Reuse memory of mxnet::cpp::NDArray


#1

How could I reuse memory of the NDArray?
According to the example, when I want to copy the memory of opencv to NDArray, I have to create a new NDArray, reallocate new buffer.

Is it possible to ask the NDArray reuse the float pointer directly, or copy the data of float pointer into the memory of old NDArray, which already allocate the memory?


#2

No it is not possible. What are you trying to do that makes you concerned about the memory usage?


#3

Because reallocate memory every times is not necessary, this cost could be avoided by users easily if the NDArray provide the api like the cv::Mat of opencv.

Premature optimization is evil, but we do not need to become pessimistic either.


#4

MXNet has an asynchronous execution engine. In a typical training setting, your training is done on GPU and data preprocessing is done on CPU. Because of the asynchronous nature of MXNet, preprocessing of the next batch of data can happen in parallel to graph computation of the current batch and the cost of an extra memcpy during preprocessing would not impact your training performance.

Also keep in mind that every single neural network operator in MXNet results in a memcpy after computation.

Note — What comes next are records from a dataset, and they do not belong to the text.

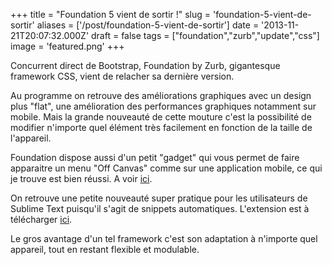 +++
title = "Foundation 5 vient de sortir !"
slug = 'foundation-5-vient-de-sortir'
aliases = ['/post/foundation-5-vient-de-sortir']
date = '2013-11-21T20:07:32.000Z'
draft = false
tags = ["foundation","zurb","update","css"]
image = 'featured.png'
+++

Concurrent direct de Bootstrap, Foundation by Zurb, gigantesque framework CSS, vient de relacher sa dernière version.

Au programme on retrouve des améliorations graphiques avec un design plus "flat", une amélioration des performances graphiques notamment sur mobile. Mais la grande nouveauté de cette mouture c'est la possibilité de modifier n'importe quel élément très facilement en fonction de la taille de l'appareil.

Foundation dispose aussi d'un petit "gadget" qui vous permet de faire apparaitre un menu "Off Canvas" comme sur une application mobile, ce qui je trouve est bien réussi. A voir [ici](http://foundation.zurb.com/docs/components/offcanvas.html).

On retrouve une petite nouveauté super pratique pour les utilisateurs de Sublime Text puisqu'il s'agit de snippets automatiques. L'extension est à télécharger [ici](https://github.com/zurb/foundation-5-sublime-snippets).

Le gros avantage d'un tel framework c'est son adaptation à n'importe quel appareil, tout en restant flexible et modulable.
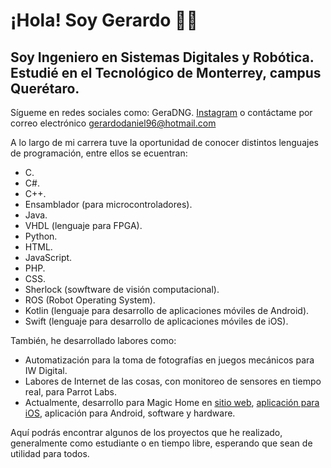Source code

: # ¡Hola! Soy Gerardo 👨‍💻
## Soy Ingeniero en Sistemas Digitales y Robótica. Estudié en el Tecnológico de Monterrey, campus Querétaro.

Sígueme en redes sociales como: GeraDNG. [Instagram](https://instagram.com/GeraDNG) o contáctame por correo electrónico gerardodaniel96@hotmail.com


A lo largo de mi carrera tuve la oportunidad de conocer distintos lenguajes de programación, entre ellos se ecuentran:
* C.
* C#.
* C++.
* Ensamblador (para microcontroladores).
* Java.
* VHDL (lenguaje para FPGA).
* Python.
* HTML.
* JavaScript.
* PHP.
* CSS.
* Sherlock (sowftware de visión computacional).
* ROS (Robot Operating System).
* Kotlin (lenguaje para desarrollo de aplicaciones móviles de Android).
* Swift (lenguaje para desarrollo de aplicaciones móviles de iOS).


También, he desarrollado labores como:
* Automatización para la toma de fotografías en juegos mecánicos para IW Digital.
* Labores de Internet de las cosas, con monitoreo de sensores en tiempo real, para Parrot Labs.
* Actualmente, desarrollo para Magic Home en [sitio web](https://magichome.app/), [aplicación para iOS](https://apps.apple.com/us/app/magic-home/id1545881657), aplicación para Android, software y hardware.


Aquí podrás encontrar algunos de los proyectos que he realizado, generalmente como estudiante o en tiempo libre, esperando que sean de utilidad para todos.
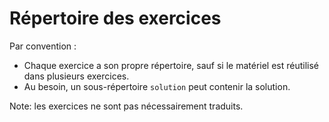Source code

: # Répertoire des exercices

Par convention :

- Chaque exercice a son propre répertoire, sauf si le matériel est réutilisé
  dans plusieurs exercices.
- Au besoin, un sous-répertoire `solution` peut contenir la solution.

Note: les exercices ne sont pas nécessairement traduits.
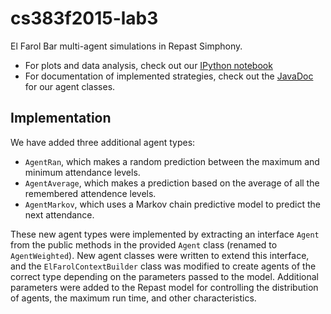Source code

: cs383f2015-lab3
================

El Farol Bar multi-agent simulations in Repast Simphony.
 - For plots and data analysis, check out our [IPython notebook](http://nbviewer.ipython.org/github/hawkw/cs383f2015-lab3/blob/master/analysis.ipynb)
 - For documentation of implemented strategies, check out the [JavaDoc](http://hawkweisman.me/cs383f2015-lab3/) for our agent classes.

Implementation
--------------

We have added three additional agent types:
 - `AgentRan`, which makes a random prediction between the maximum and minimum attendance levels.
 - `AgentAverage`, which makes a prediction based on the average of all the remembered attendence levels.
 - `AgentMarkov`, which uses a Markov chain predictive model to predict the next attendance.

These new agent types were implemented by extracting an interface `Agent` from the public methods in the provided `Agent` class (renamed to `AgentWeighted`). New agent classes were written to extend this interface, and the `ElFarolContextBuilder` class was modified to create agents of the correct type depending on the parameters passed to the model. Additional parameters were added to the Repast model for controlling the distribution of agents, the maximum run time, and other characteristics.
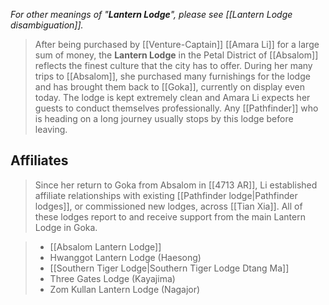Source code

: *For other meanings of "**Lantern Lodge**", please see [[Lantern Lodge disambiguation]].*
> After being purchased by [[Venture-Captain]] [[Amara Li]] for a large sum of money, the **Lantern Lodge** in the Petal District of [[Absalom]] reflects the finest culture that the city has to offer. During her many trips to [[Absalom]], she purchased many furnishings for the lodge and has brought them back to [[Goka]], currently on display even today. The lodge is kept extremely clean and Amara Li expects her guests to conduct themselves professionally. Any [[Pathfinder]] who is heading on a long journey usually stops by this lodge before leaving.


## Affiliates

> Since her return to Goka from Absalom in [[4713 AR]], Li established affiliate relationships with existing [[Pathfinder lodge|Pathfinder lodges]], or commissioned new lodges, across [[Tian Xia]]. All of these lodges report to and receive support from the main Lantern Lodge in Goka.

> - [[Absalom Lantern Lodge]]
> - Hwanggot Lantern Lodge (Haesong)
> - [[Southern Tiger Lodge|Southern Tiger Lodge Dtang Ma]]
> - Three Gates Lodge (Kayajima)
> - Zom Kullan Lantern Lodge (Nagajor)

The initial memcpy from cv to mxnet is going to be very negligible compared to even the smallest convolutional network.


#5

The initial memcpy from cv to mxnet is going to be very negligible compared to even the smallest convolutional network.

Not for training, but want to save some extra cost when doing inference. Even it is very negligible for performance, but it is not a bad things to avoid the cost if the api is easy enough to use.

By the way, do c++ api of mxnet support arbitrary batch size when doing inference?
Unlike the issue of reallocate memory/copy, I thinkbatch size do have big impact on performance

Thanks for your helps.


#6

Arbitrary batch-size is supported, but every time batch-size changes, a new allocation for the network happens which slows down inference. You can consider having a few batch-size buckets to avoid memory allocation for each new batch-size.


#7

Any plan to avoid reallocation of the network?

Not that practical because

  1. memory of gpu/cpu are limited
  2. impossible to predict how many faces/persons/etc would appear in the frame at runtime

Is this problem hard to solve?Like need to change a lot of codes, would have big impact on the architectures etc?


#8

The only way to avoid memory reallocation is by having the network allocate memory for the largest possible batch-size and reuse that same memory when batch-size is smaller.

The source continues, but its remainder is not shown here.